Information provided:

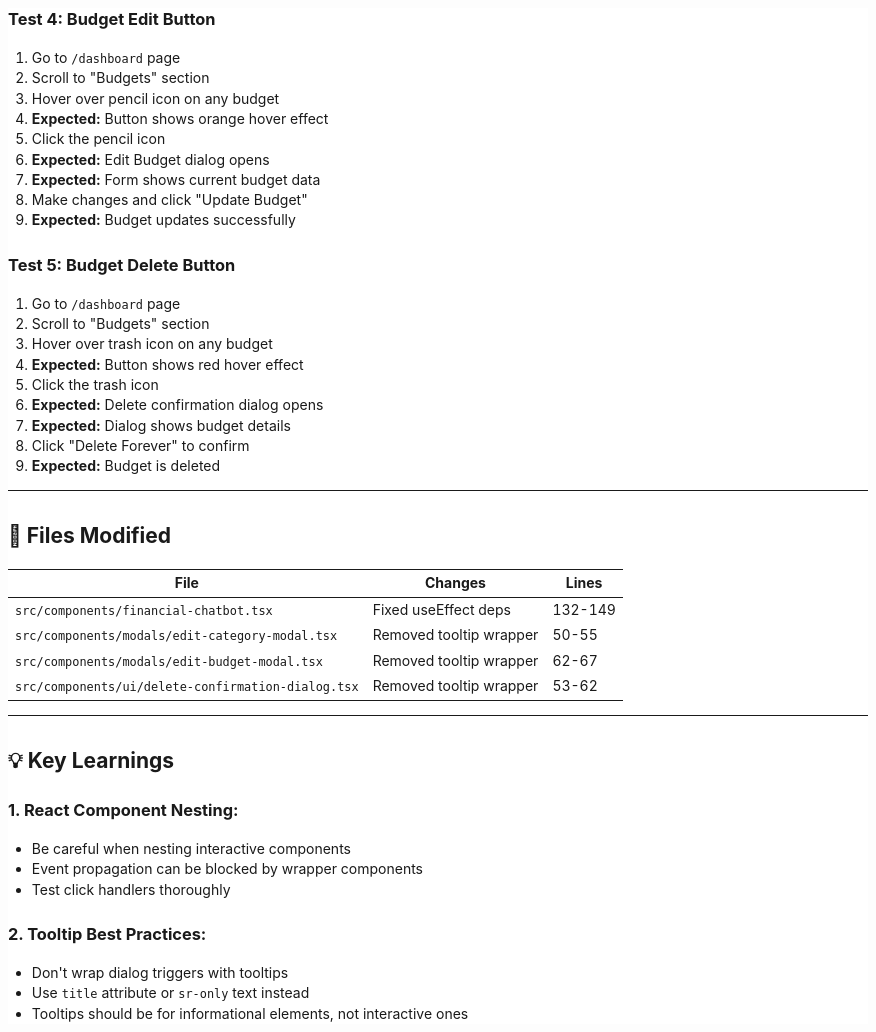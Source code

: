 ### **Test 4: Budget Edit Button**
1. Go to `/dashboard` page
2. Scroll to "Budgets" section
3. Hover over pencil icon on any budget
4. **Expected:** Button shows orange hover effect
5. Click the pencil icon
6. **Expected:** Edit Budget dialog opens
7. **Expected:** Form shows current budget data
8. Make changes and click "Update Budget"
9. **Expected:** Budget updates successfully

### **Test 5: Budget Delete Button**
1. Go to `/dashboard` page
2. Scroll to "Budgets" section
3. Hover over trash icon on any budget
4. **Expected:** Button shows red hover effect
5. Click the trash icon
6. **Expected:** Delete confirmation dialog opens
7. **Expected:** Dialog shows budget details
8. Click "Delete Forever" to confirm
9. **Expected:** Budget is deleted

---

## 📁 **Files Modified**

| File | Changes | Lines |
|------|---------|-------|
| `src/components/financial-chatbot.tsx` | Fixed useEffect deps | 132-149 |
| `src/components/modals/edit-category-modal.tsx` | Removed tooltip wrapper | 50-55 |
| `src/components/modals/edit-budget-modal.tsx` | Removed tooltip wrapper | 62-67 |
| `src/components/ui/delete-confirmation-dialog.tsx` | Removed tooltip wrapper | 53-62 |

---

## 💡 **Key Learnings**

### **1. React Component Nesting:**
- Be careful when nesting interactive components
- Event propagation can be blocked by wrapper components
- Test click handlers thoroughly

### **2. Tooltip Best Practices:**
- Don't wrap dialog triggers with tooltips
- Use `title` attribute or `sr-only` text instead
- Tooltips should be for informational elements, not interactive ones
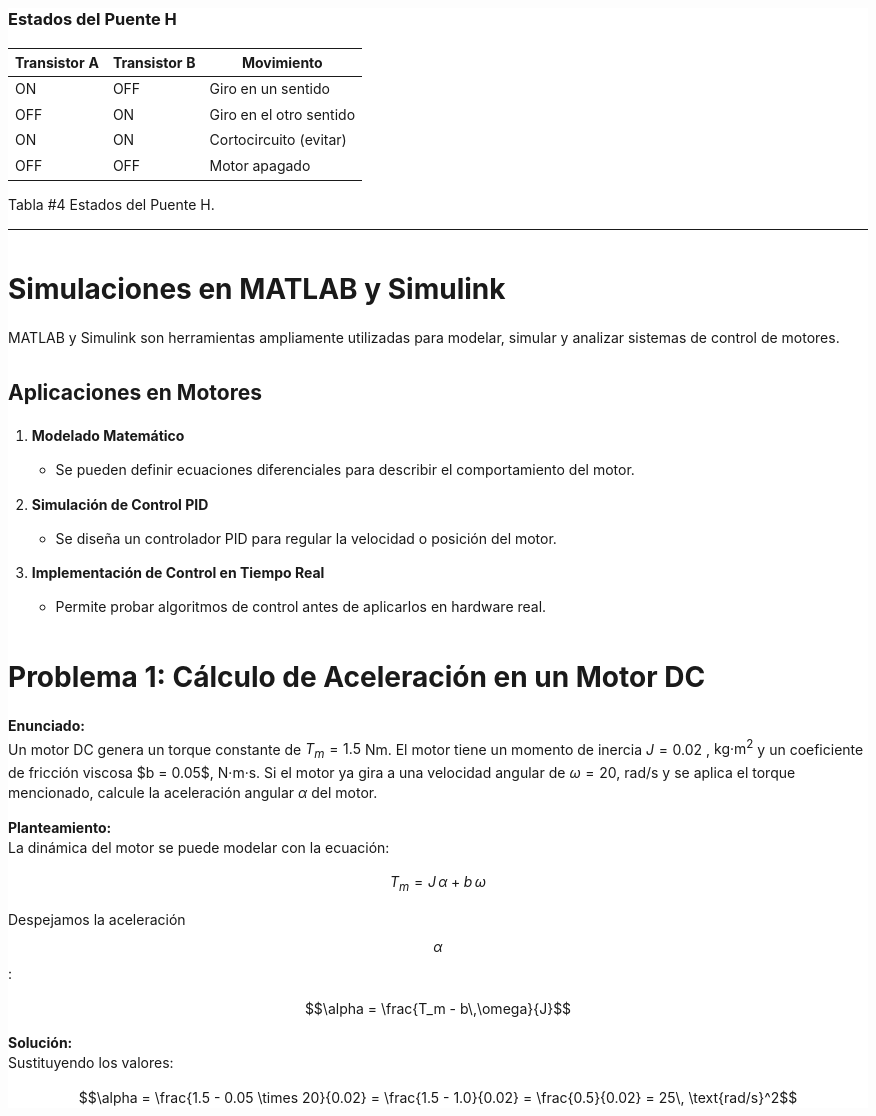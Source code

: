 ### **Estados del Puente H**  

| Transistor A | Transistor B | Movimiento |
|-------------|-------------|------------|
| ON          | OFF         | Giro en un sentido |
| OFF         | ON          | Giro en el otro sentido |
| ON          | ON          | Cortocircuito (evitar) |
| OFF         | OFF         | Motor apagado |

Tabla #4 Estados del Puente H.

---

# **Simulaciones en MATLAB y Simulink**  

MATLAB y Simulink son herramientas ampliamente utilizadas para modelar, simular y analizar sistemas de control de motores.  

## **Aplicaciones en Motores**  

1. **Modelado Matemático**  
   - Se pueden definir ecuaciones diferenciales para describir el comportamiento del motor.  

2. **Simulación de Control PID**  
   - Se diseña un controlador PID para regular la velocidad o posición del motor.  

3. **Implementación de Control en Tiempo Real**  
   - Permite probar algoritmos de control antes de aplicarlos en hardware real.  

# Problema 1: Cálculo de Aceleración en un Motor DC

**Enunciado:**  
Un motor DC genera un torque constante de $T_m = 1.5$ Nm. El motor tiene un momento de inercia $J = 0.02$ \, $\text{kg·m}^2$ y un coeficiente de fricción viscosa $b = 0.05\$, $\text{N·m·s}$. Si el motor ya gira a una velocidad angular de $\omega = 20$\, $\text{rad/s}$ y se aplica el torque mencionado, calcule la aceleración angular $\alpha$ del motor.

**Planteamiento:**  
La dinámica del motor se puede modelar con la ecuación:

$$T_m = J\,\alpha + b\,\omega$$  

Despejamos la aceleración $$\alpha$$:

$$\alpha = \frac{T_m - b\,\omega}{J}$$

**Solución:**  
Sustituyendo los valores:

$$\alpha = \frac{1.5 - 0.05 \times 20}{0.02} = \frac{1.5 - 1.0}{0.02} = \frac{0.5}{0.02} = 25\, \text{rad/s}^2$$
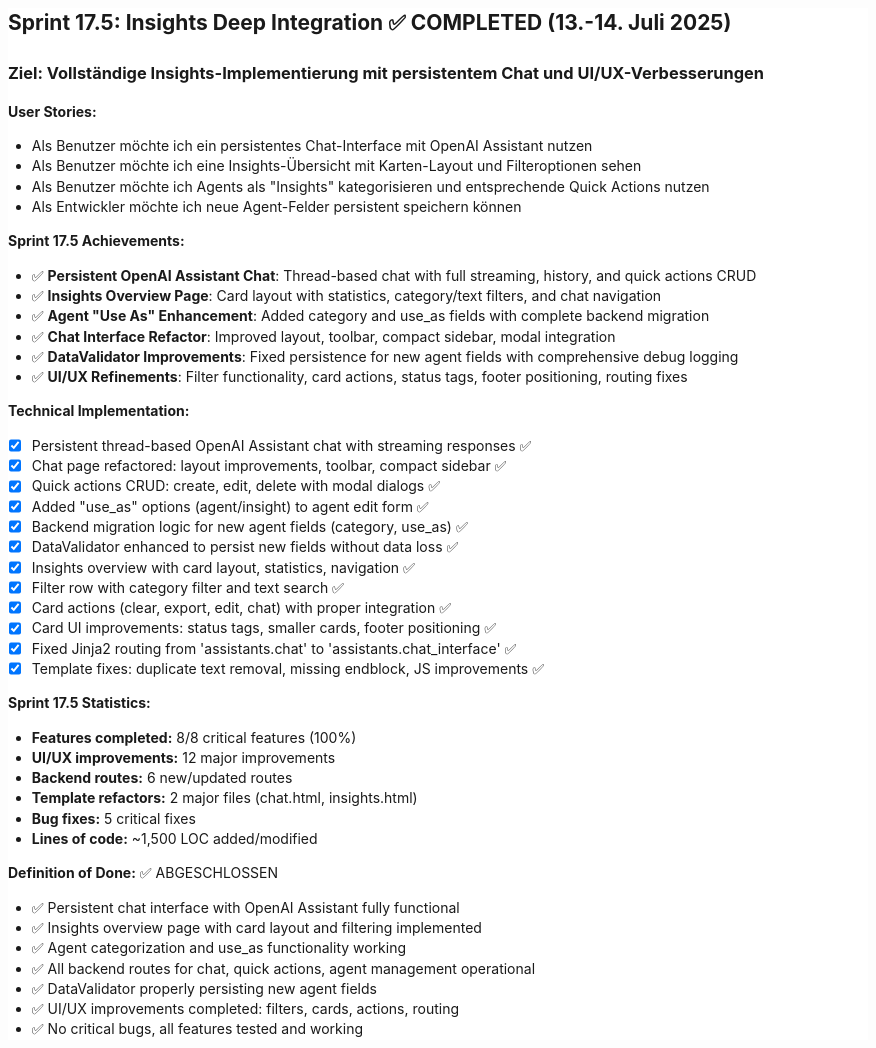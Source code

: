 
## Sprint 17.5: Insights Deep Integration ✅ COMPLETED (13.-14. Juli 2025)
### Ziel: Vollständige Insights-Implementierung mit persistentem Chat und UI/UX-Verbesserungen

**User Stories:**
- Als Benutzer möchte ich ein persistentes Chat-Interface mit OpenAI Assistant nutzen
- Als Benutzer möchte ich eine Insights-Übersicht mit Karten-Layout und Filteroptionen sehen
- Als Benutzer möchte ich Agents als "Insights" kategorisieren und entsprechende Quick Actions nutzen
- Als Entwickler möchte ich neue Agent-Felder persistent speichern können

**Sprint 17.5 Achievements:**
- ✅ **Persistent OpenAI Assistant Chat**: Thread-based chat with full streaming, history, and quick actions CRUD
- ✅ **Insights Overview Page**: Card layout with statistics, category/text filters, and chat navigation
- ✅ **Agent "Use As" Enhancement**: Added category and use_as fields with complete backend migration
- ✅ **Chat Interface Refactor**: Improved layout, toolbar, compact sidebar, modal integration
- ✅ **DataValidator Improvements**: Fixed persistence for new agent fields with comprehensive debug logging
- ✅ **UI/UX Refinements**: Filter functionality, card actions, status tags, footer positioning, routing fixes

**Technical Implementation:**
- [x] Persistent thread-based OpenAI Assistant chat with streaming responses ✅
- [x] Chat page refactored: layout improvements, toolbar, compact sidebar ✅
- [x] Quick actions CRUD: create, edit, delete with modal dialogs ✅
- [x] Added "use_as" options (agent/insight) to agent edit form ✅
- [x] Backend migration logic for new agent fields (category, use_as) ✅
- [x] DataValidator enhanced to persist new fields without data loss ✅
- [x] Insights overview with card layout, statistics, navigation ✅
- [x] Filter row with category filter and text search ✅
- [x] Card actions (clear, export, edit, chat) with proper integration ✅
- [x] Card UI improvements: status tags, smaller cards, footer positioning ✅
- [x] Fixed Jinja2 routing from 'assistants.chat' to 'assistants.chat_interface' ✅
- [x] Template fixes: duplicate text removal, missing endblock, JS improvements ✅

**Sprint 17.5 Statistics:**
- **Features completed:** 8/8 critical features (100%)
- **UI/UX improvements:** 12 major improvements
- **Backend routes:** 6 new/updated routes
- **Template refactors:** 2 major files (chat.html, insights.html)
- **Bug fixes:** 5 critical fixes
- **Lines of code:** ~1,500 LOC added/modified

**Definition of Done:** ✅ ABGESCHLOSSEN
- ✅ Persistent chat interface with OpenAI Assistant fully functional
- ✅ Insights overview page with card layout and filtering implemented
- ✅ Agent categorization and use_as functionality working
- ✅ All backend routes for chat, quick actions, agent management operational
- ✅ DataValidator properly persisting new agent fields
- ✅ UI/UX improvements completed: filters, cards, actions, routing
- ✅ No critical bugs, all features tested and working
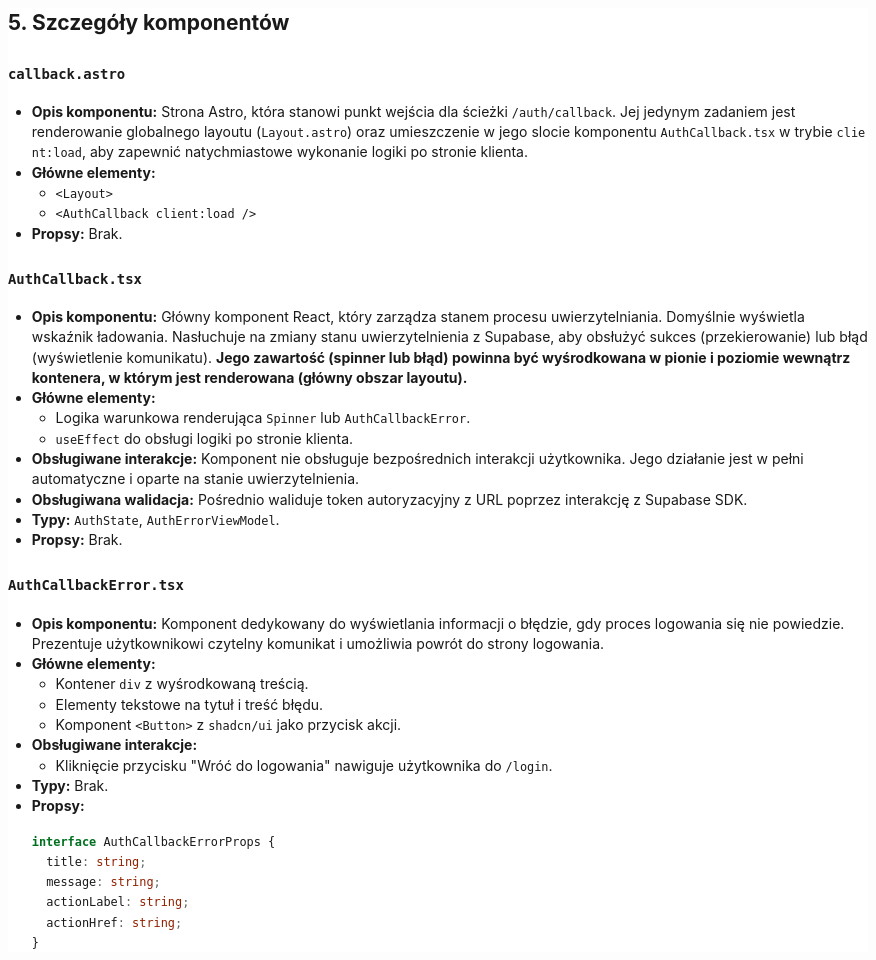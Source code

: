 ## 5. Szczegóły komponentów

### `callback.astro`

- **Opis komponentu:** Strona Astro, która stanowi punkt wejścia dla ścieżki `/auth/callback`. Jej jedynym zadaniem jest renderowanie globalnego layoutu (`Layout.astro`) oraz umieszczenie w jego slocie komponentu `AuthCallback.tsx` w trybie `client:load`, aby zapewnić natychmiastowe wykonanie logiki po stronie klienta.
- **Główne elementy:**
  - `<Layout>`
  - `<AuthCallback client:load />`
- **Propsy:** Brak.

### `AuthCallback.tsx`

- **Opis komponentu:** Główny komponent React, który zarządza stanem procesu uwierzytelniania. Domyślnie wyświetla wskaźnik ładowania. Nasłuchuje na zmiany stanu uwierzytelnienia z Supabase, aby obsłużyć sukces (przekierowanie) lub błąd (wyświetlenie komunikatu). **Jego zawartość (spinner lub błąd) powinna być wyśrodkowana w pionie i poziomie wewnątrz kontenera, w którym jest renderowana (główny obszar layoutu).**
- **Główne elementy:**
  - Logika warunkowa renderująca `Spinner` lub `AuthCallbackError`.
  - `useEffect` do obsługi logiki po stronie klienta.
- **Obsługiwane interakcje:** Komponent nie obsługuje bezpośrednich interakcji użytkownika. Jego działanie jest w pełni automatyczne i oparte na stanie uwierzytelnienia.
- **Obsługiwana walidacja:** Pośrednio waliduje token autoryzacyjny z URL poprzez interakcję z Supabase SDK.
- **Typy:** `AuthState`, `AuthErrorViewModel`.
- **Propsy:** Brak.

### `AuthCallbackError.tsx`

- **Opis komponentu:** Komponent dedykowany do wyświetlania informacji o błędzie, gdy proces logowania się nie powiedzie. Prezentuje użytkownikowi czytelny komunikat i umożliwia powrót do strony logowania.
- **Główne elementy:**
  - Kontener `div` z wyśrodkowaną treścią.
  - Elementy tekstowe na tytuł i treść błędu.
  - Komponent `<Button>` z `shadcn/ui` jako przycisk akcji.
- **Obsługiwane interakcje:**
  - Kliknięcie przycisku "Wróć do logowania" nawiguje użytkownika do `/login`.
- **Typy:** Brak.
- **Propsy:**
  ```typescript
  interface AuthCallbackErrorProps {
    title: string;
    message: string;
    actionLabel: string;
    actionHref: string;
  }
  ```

Your objective:
Print exactly the lines from the first line of the records above through the line containing "6. **Expected:** Edit Budget dialog opens", both included, and leave the pictures out.

Expected output:
Source code

: ### **Test 4: Budget Edit Button**
1. Go to `/dashboard` page
2. Scroll to "Budgets" section
3. Hover over pencil icon on any budget
4. **Expected:** Button shows orange hover effect
5. Click the pencil icon
6. **Expected:** Edit Budget dialog opens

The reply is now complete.